Out of the woods, a new winery

The Wine Guy column by JEFF RICHARDS
Star-Gazette

Hickory Hollow Wine Cellars is off to a great start.

  Opening late last month, it joins more than 40 other wineries that have found the Seneca Lake region to be an ideal place to produce wine. The new venture is the result of teamwork: Bruce and Suzanne Kendall; Peter and Cindy Oughterson; and Ed Woodland and Theresa Cholewa-Woodland are the owners and operators.

  They purchased 23 acres of land that extends from Route 14 down to the waters of Seneca Lake. Almost all of the land is wooded. Some trees were left standing when the land was cleared to make way for construction of the tasting room. The full-grown trees that were spared are an attractive part of the grounds around the building.

  Long-range plans call for more than the appealing tasting room, along Route 14 about 10 miles north of Watkins Glen. The partners plan to build cabins in the woods and hope that Hickory Hollow will become a home base for visitors vacationing in the Finger Lakes.

  Ah, but back to the tasting room. Bruce, a former contractor, built the structure in less than a year ‹ he began the project in October. The high ceiling makes the tasting room feel very spacious during a visit to sample their wines.

  Winemaker Peter Oughterson makes all of the wine at his winery, next to his house a few miles from the tasting room. In addition to the Hickory Hollow line of wines, he also produces his own brand, Highland Cellars.

  How did Peter come to be the winemaker at Hickory Hollow? He grew up on the farm next to Hermann J. Wiemer's vineyard. The Oughterson family grew labrusca and hybrid grapes when Peter was young. He went on to become a vineyard manager on Long Island in 1987. Later, he worked for a produce company, but that job required lots of travel and got old after a couple of years.

  Peter then went to work for Hermann J. Wiemer, first in the vineyards and nursery; then in 1993 he began making wine at Hermann's winery until he left after the 2001 harvest.
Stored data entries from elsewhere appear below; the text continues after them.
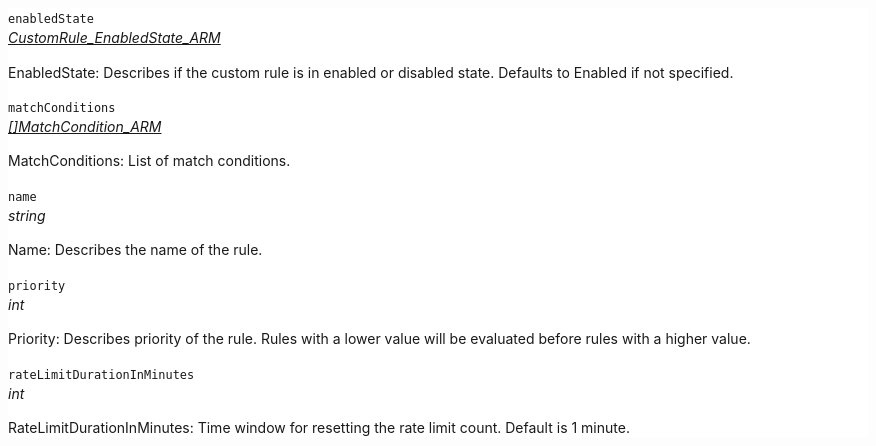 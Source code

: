 <tr>
<td>
<code>enabledState</code><br/>
<em>
<a href="#network.frontdoor.azure.com/v1api20220501.CustomRule_EnabledState_ARM">
CustomRule_EnabledState_ARM
</a>
</em>
</td>
<td>
<p>EnabledState: Describes if the custom rule is in enabled or disabled state. Defaults to Enabled if not specified.</p>
</td>
</tr>
<tr>
<td>
<code>matchConditions</code><br/>
<em>
<a href="#network.frontdoor.azure.com/v1api20220501.MatchCondition_ARM">
[]MatchCondition_ARM
</a>
</em>
</td>
<td>
<p>MatchConditions: List of match conditions.</p>
</td>
</tr>
<tr>
<td>
<code>name</code><br/>
<em>
string
</em>
</td>
<td>
<p>Name: Describes the name of the rule.</p>
</td>
</tr>
<tr>
<td>
<code>priority</code><br/>
<em>
int
</em>
</td>
<td>
<p>Priority: Describes priority of the rule. Rules with a lower value will be evaluated before rules with a higher value.</p>
</td>
</tr>
<tr>
<td>
<code>rateLimitDurationInMinutes</code><br/>
<em>
int
</em>
</td>
<td>
<p>RateLimitDurationInMinutes: Time window for resetting the rate limit count. Default is 1 minute.</p>
</td>
</tr>
<tr>
<td>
  When I asked Suzanne which of their 11 wines she would recommend, she responded, "All the wines are good. He had a good teacher." She was referring to Peter's years spent with Hermann learning the wine business.

  The Hickory Hollow 2002 Chardonnay is a very smooth wine with some buttery and creamy tastes and some mineral and pear tones.

  The Highland Cellars 2002 Cuvee Blanc is lighter and fruitier with tastes of melon, citrus and pear.

  There are also two Riesling wines to try at Hickory Hollow: The 2002 Highland Cellars Riesling has lots of citrus, ripe pineapple and melon tastes with a crisp, clean finish. The 2002 Hickory Hollow Semi-Dry Riesling also has citrus, but this wine has mineral, apricot and honey tastes as well. Even though it has almost twice as much residual sugar as the Highland Riesling, it delivers a crisp, clean finish.

  As for red wine, the 2002 Pinot Noir has a very fruity nose with tastes of dark cherry, spice and tea. Two more red wines, cabernet sauvignon and merlot, will be released this winter.

  With 4,500 cases produced the first year, Hickory Hollow plans to be open year-round for you to come and taste their wines.